Carla Denyer, Ramsay’s co-leader and new MP for Bristol Central, defended her colleague’s rather bizarre position when quizzed by Jo Coburn on the BBC yesterday, insisting: ‘My colleague Adrian is challenging particular parts of the route which should be undergrounded in ecologically sensitive areas. He’s helping constituents have their voices heard on the impacts on the local areas.’

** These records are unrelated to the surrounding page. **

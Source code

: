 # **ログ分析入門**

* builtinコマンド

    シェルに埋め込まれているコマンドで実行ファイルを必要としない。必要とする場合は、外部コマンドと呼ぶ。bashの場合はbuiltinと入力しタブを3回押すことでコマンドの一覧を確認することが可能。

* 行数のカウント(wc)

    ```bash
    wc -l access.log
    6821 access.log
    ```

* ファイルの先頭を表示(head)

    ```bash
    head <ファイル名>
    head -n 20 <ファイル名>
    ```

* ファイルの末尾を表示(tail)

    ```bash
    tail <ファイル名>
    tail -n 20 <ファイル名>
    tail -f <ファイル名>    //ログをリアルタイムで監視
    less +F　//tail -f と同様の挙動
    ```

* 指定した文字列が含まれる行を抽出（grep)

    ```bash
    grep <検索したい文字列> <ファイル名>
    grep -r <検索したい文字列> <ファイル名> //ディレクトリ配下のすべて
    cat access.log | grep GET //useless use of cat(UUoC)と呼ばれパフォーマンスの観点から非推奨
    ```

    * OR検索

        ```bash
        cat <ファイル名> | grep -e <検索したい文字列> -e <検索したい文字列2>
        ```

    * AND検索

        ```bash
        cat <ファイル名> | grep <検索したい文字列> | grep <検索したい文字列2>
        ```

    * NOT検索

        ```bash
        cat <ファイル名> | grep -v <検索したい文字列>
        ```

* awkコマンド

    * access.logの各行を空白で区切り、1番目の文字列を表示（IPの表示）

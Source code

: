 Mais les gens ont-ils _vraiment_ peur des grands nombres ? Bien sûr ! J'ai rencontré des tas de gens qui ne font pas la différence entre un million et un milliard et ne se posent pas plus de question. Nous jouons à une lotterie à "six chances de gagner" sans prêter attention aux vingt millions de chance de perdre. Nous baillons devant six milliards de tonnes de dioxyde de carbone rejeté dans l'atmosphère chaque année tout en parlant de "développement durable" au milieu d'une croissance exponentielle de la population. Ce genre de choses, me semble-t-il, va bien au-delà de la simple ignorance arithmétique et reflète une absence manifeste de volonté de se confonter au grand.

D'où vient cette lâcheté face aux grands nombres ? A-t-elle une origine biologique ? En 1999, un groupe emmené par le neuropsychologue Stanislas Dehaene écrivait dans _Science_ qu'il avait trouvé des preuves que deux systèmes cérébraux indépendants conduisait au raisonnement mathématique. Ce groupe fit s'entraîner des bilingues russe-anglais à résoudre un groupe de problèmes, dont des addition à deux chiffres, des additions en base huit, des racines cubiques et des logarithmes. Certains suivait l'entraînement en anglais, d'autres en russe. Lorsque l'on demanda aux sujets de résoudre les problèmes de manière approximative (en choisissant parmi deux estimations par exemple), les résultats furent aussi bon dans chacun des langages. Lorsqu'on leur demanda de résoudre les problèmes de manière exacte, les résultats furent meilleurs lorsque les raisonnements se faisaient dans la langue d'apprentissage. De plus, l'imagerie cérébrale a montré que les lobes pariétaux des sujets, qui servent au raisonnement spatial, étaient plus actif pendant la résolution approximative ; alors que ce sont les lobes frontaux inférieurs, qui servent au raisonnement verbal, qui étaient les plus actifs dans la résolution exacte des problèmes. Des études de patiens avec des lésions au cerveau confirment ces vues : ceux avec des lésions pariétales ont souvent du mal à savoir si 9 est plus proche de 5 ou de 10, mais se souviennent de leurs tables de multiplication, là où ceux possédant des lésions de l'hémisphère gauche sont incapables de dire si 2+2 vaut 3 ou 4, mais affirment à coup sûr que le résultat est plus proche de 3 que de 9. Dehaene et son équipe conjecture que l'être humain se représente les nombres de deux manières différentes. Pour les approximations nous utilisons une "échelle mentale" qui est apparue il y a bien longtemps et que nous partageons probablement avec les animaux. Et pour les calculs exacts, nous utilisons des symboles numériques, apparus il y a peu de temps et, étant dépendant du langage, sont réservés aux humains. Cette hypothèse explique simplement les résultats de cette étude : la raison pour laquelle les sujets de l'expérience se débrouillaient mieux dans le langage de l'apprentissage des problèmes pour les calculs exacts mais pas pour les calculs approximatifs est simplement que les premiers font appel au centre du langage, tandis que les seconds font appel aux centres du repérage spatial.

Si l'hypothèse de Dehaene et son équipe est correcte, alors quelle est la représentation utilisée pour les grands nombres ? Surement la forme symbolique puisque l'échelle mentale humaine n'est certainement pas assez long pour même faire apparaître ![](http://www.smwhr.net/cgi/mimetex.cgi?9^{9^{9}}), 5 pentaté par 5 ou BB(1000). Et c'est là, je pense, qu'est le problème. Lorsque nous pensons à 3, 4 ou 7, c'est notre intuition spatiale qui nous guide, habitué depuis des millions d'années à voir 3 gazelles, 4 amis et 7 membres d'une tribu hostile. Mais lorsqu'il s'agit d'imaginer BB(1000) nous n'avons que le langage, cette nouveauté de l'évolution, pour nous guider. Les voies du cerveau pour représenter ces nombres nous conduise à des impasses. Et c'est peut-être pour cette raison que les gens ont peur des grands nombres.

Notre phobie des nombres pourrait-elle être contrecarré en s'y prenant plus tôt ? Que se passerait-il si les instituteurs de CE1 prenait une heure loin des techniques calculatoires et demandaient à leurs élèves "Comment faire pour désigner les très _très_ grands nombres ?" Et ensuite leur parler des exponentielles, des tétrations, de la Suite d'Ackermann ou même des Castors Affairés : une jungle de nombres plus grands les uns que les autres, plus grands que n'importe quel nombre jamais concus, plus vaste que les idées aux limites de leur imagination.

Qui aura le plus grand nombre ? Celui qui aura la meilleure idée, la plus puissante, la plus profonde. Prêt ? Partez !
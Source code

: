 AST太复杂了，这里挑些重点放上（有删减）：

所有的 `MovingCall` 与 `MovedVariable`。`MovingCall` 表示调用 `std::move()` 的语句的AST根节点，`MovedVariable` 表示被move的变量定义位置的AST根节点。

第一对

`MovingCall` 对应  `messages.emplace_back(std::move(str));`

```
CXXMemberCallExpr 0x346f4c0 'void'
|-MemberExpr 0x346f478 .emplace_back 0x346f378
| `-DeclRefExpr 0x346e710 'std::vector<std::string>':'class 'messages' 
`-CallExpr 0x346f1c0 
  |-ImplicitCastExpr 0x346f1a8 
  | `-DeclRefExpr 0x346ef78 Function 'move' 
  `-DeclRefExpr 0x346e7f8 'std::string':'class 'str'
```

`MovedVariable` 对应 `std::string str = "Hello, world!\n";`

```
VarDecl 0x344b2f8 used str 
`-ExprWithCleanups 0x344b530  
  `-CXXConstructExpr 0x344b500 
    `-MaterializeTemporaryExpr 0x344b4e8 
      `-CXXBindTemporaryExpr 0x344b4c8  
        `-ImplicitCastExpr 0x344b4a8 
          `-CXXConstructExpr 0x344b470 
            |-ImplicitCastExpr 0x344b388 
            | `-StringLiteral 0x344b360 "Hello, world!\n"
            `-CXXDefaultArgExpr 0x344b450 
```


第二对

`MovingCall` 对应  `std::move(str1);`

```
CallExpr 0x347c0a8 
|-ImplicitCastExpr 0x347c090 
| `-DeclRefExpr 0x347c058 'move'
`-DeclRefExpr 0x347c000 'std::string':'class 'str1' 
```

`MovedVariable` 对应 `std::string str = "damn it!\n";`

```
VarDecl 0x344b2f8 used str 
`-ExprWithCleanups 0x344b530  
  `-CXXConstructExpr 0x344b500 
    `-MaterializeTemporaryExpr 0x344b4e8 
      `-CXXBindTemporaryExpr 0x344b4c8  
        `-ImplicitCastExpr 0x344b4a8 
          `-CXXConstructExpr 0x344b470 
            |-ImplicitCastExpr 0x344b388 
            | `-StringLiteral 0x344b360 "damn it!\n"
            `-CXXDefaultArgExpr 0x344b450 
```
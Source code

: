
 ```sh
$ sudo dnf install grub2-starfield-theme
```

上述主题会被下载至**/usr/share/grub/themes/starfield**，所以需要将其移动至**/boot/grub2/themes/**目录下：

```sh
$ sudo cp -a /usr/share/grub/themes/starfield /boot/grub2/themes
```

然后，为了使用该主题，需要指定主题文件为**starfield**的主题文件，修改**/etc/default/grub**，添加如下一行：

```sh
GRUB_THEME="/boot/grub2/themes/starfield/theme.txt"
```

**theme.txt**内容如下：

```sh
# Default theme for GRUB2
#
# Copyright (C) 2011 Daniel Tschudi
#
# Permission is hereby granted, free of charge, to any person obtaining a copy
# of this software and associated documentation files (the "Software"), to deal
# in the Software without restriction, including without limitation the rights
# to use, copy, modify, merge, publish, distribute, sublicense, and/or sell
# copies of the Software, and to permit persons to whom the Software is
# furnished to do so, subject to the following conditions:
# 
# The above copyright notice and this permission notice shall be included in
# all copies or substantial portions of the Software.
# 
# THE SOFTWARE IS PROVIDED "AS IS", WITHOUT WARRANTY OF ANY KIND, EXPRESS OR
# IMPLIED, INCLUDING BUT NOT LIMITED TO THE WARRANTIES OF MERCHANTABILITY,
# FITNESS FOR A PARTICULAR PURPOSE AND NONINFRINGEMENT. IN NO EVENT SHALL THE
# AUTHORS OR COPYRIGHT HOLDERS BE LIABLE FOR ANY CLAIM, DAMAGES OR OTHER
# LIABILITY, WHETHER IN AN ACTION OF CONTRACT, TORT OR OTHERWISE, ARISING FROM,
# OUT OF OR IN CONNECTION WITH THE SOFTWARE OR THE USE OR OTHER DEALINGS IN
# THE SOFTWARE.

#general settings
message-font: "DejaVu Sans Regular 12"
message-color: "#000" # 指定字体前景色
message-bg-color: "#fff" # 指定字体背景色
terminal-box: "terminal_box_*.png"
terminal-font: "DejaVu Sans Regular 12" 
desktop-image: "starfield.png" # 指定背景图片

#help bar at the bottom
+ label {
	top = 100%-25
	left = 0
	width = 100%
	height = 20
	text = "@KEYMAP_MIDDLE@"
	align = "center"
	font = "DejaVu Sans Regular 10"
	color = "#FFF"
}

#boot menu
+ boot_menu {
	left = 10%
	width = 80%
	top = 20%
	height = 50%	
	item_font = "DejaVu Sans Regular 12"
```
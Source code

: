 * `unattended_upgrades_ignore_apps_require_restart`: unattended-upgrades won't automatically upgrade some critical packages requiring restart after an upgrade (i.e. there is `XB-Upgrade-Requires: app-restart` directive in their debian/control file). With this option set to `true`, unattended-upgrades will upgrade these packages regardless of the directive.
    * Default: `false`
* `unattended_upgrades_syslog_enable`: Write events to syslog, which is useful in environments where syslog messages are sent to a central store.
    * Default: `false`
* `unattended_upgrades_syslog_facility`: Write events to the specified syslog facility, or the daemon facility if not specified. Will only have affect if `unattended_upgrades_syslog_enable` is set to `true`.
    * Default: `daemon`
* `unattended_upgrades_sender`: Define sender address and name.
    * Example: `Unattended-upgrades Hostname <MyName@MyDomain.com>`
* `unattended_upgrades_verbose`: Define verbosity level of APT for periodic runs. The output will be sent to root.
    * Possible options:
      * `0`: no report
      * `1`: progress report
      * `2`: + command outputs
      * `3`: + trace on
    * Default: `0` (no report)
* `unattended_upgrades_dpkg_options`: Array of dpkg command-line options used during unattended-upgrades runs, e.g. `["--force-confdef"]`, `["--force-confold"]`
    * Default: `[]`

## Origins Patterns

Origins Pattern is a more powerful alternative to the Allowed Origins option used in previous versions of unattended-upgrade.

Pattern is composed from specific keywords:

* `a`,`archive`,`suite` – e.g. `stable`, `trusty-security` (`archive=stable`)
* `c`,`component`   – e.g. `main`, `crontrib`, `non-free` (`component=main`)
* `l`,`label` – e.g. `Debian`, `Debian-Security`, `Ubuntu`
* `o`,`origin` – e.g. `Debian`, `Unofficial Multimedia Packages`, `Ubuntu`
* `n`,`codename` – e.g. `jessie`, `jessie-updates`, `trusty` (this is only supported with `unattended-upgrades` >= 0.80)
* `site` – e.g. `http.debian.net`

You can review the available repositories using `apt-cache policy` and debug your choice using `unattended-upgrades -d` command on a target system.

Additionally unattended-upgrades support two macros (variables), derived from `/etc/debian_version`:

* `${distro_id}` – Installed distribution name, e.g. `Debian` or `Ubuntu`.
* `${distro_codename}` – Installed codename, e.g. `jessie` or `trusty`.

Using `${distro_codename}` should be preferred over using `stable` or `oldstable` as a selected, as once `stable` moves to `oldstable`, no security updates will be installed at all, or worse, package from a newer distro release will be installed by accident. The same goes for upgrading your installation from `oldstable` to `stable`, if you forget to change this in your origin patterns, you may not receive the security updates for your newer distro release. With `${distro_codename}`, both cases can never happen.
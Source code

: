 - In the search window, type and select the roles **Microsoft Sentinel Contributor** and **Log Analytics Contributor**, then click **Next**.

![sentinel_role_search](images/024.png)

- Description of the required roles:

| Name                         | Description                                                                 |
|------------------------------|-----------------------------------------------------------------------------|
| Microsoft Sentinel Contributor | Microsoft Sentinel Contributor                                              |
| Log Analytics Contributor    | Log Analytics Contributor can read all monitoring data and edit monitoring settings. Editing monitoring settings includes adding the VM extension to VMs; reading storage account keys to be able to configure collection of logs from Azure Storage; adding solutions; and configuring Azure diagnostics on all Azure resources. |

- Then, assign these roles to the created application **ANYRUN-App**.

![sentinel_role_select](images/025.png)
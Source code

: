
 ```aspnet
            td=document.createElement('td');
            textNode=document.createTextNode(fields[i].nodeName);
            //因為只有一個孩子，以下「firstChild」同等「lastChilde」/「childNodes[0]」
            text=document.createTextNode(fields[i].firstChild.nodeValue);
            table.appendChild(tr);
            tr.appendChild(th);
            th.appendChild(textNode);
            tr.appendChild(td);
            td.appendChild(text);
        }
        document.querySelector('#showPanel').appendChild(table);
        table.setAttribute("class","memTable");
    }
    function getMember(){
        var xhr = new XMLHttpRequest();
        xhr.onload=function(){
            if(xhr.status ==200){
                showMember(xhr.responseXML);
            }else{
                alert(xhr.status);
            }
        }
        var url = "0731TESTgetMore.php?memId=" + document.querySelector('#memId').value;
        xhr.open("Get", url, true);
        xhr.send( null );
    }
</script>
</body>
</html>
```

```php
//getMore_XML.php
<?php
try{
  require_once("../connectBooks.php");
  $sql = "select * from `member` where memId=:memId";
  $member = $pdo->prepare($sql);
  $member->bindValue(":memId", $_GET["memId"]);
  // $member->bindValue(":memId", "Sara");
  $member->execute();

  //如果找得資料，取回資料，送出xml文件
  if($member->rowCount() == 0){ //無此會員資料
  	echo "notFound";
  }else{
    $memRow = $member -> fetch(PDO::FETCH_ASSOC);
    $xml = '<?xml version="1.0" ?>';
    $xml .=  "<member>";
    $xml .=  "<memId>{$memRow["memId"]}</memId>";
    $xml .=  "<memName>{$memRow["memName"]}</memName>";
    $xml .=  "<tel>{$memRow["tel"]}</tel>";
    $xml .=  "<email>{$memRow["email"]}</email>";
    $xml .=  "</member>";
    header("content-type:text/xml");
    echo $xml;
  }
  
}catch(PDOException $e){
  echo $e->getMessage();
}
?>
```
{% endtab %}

Despite Denyer’s desperate defence, Mr S is rather curious about how Ramsay’s ‘populism first, Green second’ will go down with his eco-activist colleagues. Certainly it hasn’t impressed social media users, with one branding Ramsay’s stance ‘ridiculous’, asking: ‘Unless the Green Party are advocating a return to living as a medieval Brit, how else are we going to balance modern life with renewables and energy storage?’ Quite. Another user was a little more forthright, writing: ‘What is the point of the Green Party?’ Mr S would ask the same…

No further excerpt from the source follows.